The Hertie Centre for International Security is pleased to announce its fourth edition of the virtual discussion series #StayIn #ThinkOut which will focus on "COVID-19 and the Asia Pacific"
Yuhki Tajima, Associate Professor at the Edmund A. Walsh School of Foreign Service at Georgetown University, will open up the session by giving a general overview of the situation on South East Asia, followed by Nina Hall, Assistant Professor of International Relations at Johns Hopkins School of Advanced International Studies, who will take a closer look at how New Zealand has responded to COVID-19, given that Prime Minister Jacinda Ardern has been applauded worldwide for her effective response to COVID-19. Daniela Stockmann, Professor of Digital Governance at the Hertie School, will then talk about China and how the pandemic may influence its rise in comparison to the US. The event will be chaired by Marina Henke, Professor of International Relations and Director of the Centre for International Security.
To join the event, follow this link.
Yuhki Tajima is Associate Professor at the Edmund A. Walsh School of Foreign Service at Georgetown University and a core faculty member of the Asian Studies Program. His research examines communal violence, insurgencies, post-war societies, criminal gangs, and the political economy of development using extensive fieldwork and quantitative methods. He was previously Assistant Professor of Political Science at The University of California, Riverside and an Order, Conflict, and Violence Fellow at Yale University’s MacMillan Center for International Affairs. He holds a PhD in Public Policy and a Master of Public Administration in International Development from Harvard University and a Bachelor of Arts in Physics from Swarthmore College.
Nina Hall is an Assistant Professor of International Relations at Johns Hopkins School of Advanced International Studies. Her core areas of expertise are: international organizations, transnational advocacy, climate adaptation, and global refugee governance. She holds a DPhil (PhD) in International Relations from the University of Oxford and a Master’s Degree from the University of Auckland, New Zealand. She previously worked as a Lecturer at the Hertie School, and as a policy officer at the New Zealand Ministry of Foreign Affairs and Trade. She is a co-founder of an independent think tank, New Zealand Alternative, and frequently writes on New Zealand foreign policy.

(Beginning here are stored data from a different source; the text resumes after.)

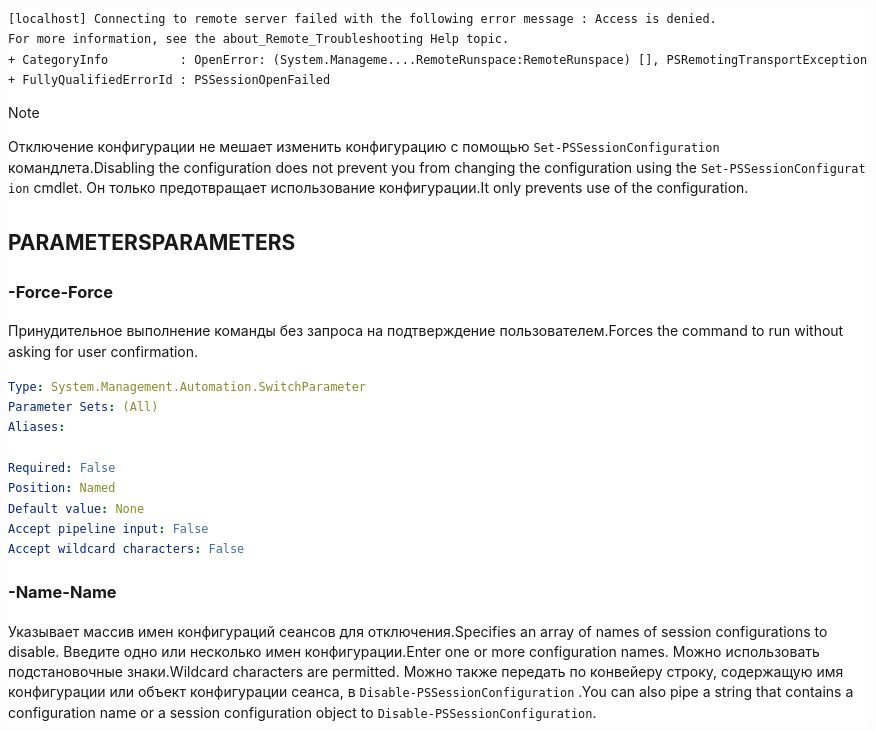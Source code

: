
 ```
[localhost] Connecting to remote server failed with the following error message : Access is denied.
For more information, see the about_Remote_Troubleshooting Help topic.
+ CategoryInfo          : OpenError: (System.Manageme....RemoteRunspace:RemoteRunspace) [], PSRemotingTransportException
+ FullyQualifiedErrorId : PSSessionOpenFailed
```

> [!NOTE]
> <span data-ttu-id="e0858-128">Отключение конфигурации не мешает изменить конфигурацию с помощью `Set-PSSessionConfiguration` командлета.</span><span class="sxs-lookup"><span data-stu-id="e0858-128">Disabling the configuration does not prevent you from changing the configuration using the `Set-PSSessionConfiguration` cmdlet.</span></span> <span data-ttu-id="e0858-129">Он только предотвращает использование конфигурации.</span><span class="sxs-lookup"><span data-stu-id="e0858-129">It only prevents use of the configuration.</span></span>

## <span data-ttu-id="e0858-130">PARAMETERS</span><span class="sxs-lookup"><span data-stu-id="e0858-130">PARAMETERS</span></span>

### <span data-ttu-id="e0858-131">-Force</span><span class="sxs-lookup"><span data-stu-id="e0858-131">-Force</span></span>

<span data-ttu-id="e0858-132">Принудительное выполнение команды без запроса на подтверждение пользователем.</span><span class="sxs-lookup"><span data-stu-id="e0858-132">Forces the command to run without asking for user confirmation.</span></span>

```yaml
Type: System.Management.Automation.SwitchParameter
Parameter Sets: (All)
Aliases:

Required: False
Position: Named
Default value: None
Accept pipeline input: False
Accept wildcard characters: False
```

### <span data-ttu-id="e0858-133">-Name</span><span class="sxs-lookup"><span data-stu-id="e0858-133">-Name</span></span>

<span data-ttu-id="e0858-134">Указывает массив имен конфигураций сеансов для отключения.</span><span class="sxs-lookup"><span data-stu-id="e0858-134">Specifies an array of names of session configurations to disable.</span></span> <span data-ttu-id="e0858-135">Введите одно или несколько имен конфигурации.</span><span class="sxs-lookup"><span data-stu-id="e0858-135">Enter one or more configuration names.</span></span> <span data-ttu-id="e0858-136">Можно использовать подстановочные знаки.</span><span class="sxs-lookup"><span data-stu-id="e0858-136">Wildcard characters are permitted.</span></span> <span data-ttu-id="e0858-137">Можно также передать по конвейеру строку, содержащую имя конфигурации или объект конфигурации сеанса, в `Disable-PSSessionConfiguration` .</span><span class="sxs-lookup"><span data-stu-id="e0858-137">You can also pipe a string that contains a configuration name or a session configuration object to `Disable-PSSessionConfiguration`.</span></span>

Daniela Stockmann is Professor of Digital Governance at the Hertie School. Her current research focuses on the impact of digitalisation and its challenges for policymakers and citizens. Her most recent research project, funded by a Starting Grant of the European Research Council, explores the impact of the technological design of social media platforms on user behaviour regarding politics. She holds degrees from the University of Rochester, the School of Oriental and African Studies at the University of London, and a PhD from the University of Michigan, Ann Arbor (2007). Before joining the Hertie School faculty, she was Associate Professor of Political Science at Leiden University.
Marina Henke is Professor of International Relations at the Hertie School and Director of the Centre for International Security. She researches and publishes on military interventions, peacekeeping, and European security and defense policy. Before joining the Hertie School, she was an Assistant Professor at Northwestern University, specializing in international relations and at Princeton University where she was a Lecturer and Postdoctoral Research Associate at the Woodrow Wilson School of Public and International Affairs. Henke holds a PhD in Politics and Public Policy from Princeton University, a Double-MS in Development Studies and International Political Economy from Sciences Po Paris and the London School of Economics.
About "#StayIn #ThinkOut: International Security in Times of Covid-19"
This interactive series will give participants the opportunity to discuss with leading researchers, policy-makers, and civil society representatives critical questions related to the impact of the COVID-19 crisis on international security issues.